** THE TASK **
Every line below containing the word "YAML" should be found and copied.
=======
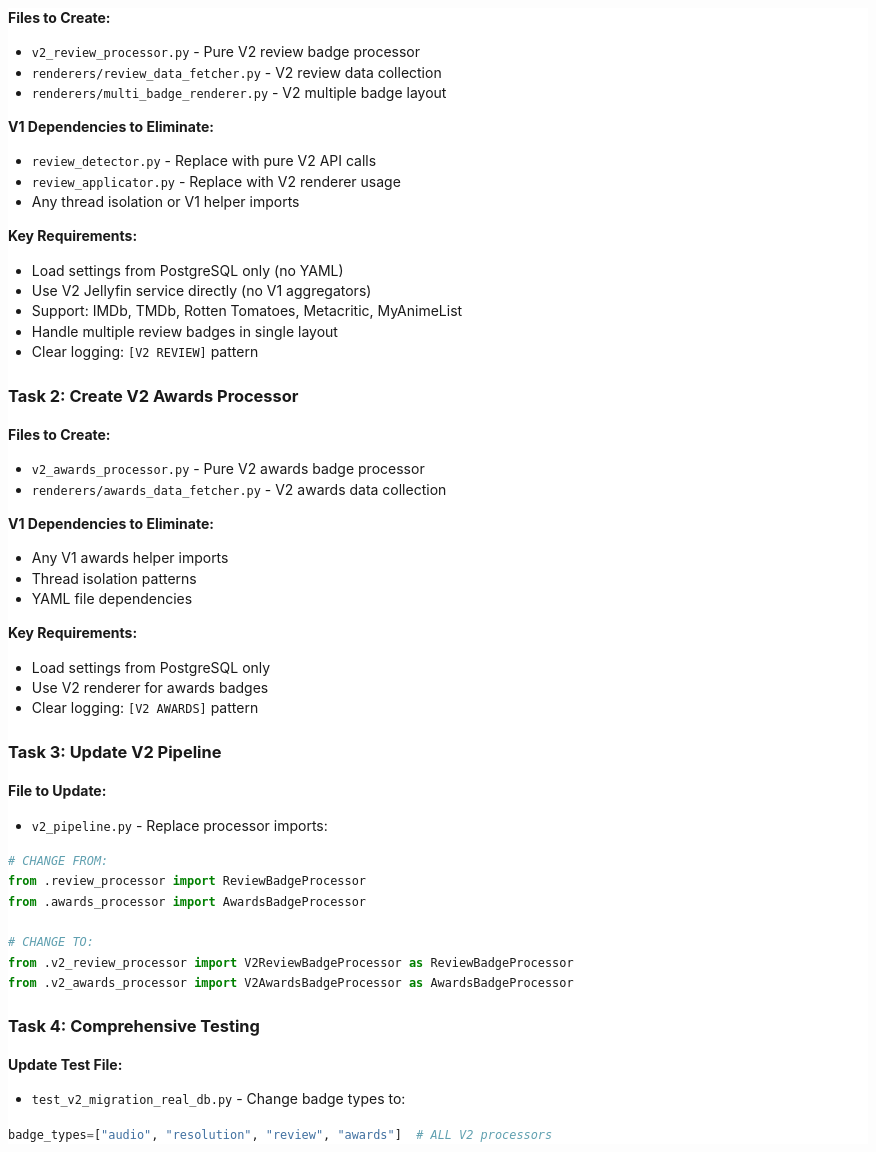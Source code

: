 **Files to Create:**
- `v2_review_processor.py` - Pure V2 review badge processor
- `renderers/review_data_fetcher.py` - V2 review data collection
- `renderers/multi_badge_renderer.py` - V2 multiple badge layout

**V1 Dependencies to Eliminate:**
- `review_detector.py` - Replace with pure V2 API calls
- `review_applicator.py` - Replace with V2 renderer usage
- Any thread isolation or V1 helper imports

**Key Requirements:**
- Load settings from PostgreSQL only (no YAML)
- Use V2 Jellyfin service directly (no V1 aggregators)
- Support: IMDb, TMDb, Rotten Tomatoes, Metacritic, MyAnimeList
- Handle multiple review badges in single layout
- Clear logging: `[V2 REVIEW]` pattern

### Task 2: Create V2 Awards Processor  

**Files to Create:**
- `v2_awards_processor.py` - Pure V2 awards badge processor
- `renderers/awards_data_fetcher.py` - V2 awards data collection

**V1 Dependencies to Eliminate:**
- Any V1 awards helper imports
- Thread isolation patterns
- YAML file dependencies

**Key Requirements:**
- Load settings from PostgreSQL only
- Use V2 renderer for awards badges
- Clear logging: `[V2 AWARDS]` pattern

### Task 3: Update V2 Pipeline

**File to Update:**
- `v2_pipeline.py` - Replace processor imports:

```python
# CHANGE FROM:
from .review_processor import ReviewBadgeProcessor
from .awards_processor import AwardsBadgeProcessor

# CHANGE TO:
from .v2_review_processor import V2ReviewBadgeProcessor as ReviewBadgeProcessor  
from .v2_awards_processor import V2AwardsBadgeProcessor as AwardsBadgeProcessor
```

### Task 4: Comprehensive Testing

**Update Test File:**
- `test_v2_migration_real_db.py` - Change badge types to:
```python
badge_types=["audio", "resolution", "review", "awards"]  # ALL V2 processors
```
=======
** EXERCISE OUTPUT **
- Load settings from PostgreSQL only (no YAML)
- YAML file dependencies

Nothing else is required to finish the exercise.